July 22, 2012
I guess it’s childish name-calling time at the NYT. Hence Bill Keller tells readers that if you ask any “credible economist” you will get Keller’s preferred solution to the budget. At the top of the list is “entitlement reforms.”
For those who don’t know, “entitlement reforms” is Washington elite speak for cuts to Social Security and Medicare. They know that these programs are hugely popular, so the Washington elite crew use their little code word “entitlements,” since they know that “entitlements” don’t have nearly as much support. They also use “reform” since it sounds much nicer than “cuts.” Of course the point is to cut Social Security and Medicare; Keller is simply not honest enough to say this to readers.
Anyhow, let me just briefly explain why at least one non-credible economist doesn’t support the cuts to Social Security and Medicare that former Senator Alan Simpson and Morgan Stanley director Erskine Bowles proposed. (Keller wrongly referred to their plan as a being a plan approved by their commission. This is not true, to be approved as a commission proposal a plan would have required the support of 14 of the 18 members of the commission.)
The Bowles-Simpson plan would impose substantial cuts to Social Security benefits that would hit people already getting benefits. It would reduce the annual cost of living adjustment by 0.3 percent. This would lower the benefits that retirees receive by roughly 3 percent after 10 years, 6 percent after 20 years, and 9 percent after 30 years.
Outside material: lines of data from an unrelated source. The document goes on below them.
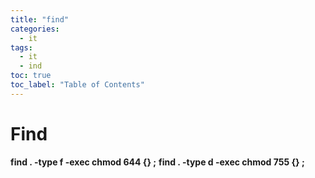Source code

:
 ```yaml
---
title: "find"
categories:
  - it
tags:
  - it
  - ind
toc: true
toc_label: "Table of Contents"
---
```


# Find

__find . -type f -exec chmod 644 {} \;__
__find . -type d -exec chmod 755 {} \;__


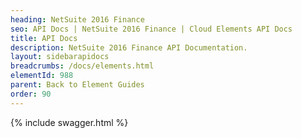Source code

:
 ```yaml
---
heading: NetSuite 2016 Finance
seo: API Docs | NetSuite 2016 Finance | Cloud Elements API Docs
title: API Docs
description: NetSuite 2016 Finance API Documentation.
layout: sidebarapidocs
breadcrumbs: /docs/elements.html
elementId: 988
parent: Back to Element Guides
order: 90
---
```


{% include swagger.html %}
This will be a serious hit to tens of millions of seniors who rely on Social Security for half or more of their income. Given that the average Social Security check is $1,200 a month, it is a bit hard to accept that these people should be in the center of our gunsights when we turn to deficit reduction.
The plan would also increase the retirement age, beyond the increases already in current law. Us non-credible economists know that near retirees have almost nothing accumulated for retirement. The median wealth (including home equity) for those between the ages of 55 and 64 is about $170,000, roughly enough to pay off the mortgage on the median home. This means that the median household in this age group will be able to pay off their mortgage and then be entirely dependent on Social Security. Median wealth for those between the ages of 45 and 54 is about $70,000.
It’s difficult to see the logic of hitting these people even harder than they already have been by the collapse of the housing bubble. Furthermore, the increases in longevity that many Washington elite types like to tout went almost entirely to those at the top half of the income distribution.
The Bowles-Simpson plan also calls for raising the age of Medicare eligibility to 67. This is likely to be a nightmare, since the insurance market for those in their sixties is already a disaster. This of course will be another big hit to the standard of living of middle income seniors.
Of course economists who know economics know that the economy’s main problem now is a lack of demand. We should be talking about larger deficits, not smaller deficits. But, those in positions of authority retain their belief in a confidence fairy who will somehow rescue the economy if we impose enough pain on ordinary workers.
Insofar as we have concerns about the deficit over the longer term the obvious place to go would be more revenue from the wealthy starting with a Wall Street speculation tax. This was apparently never considered by the Bowles-Simpson commission, perhaps in part due to Mr. Bowles connection to Morgan Stanley.
The other obvious place to go is fixing the U.S. health care system. Our broken private sector health care system is the force behind the projections of exploding deficits in the long-run. If people like Keller and his credible economists were not such ardent protectionists it would be easy to find ways to get costs under control, but they don’t seem interested in doing anything that might harm the wealthy. But I guess that wouldn’t be credible.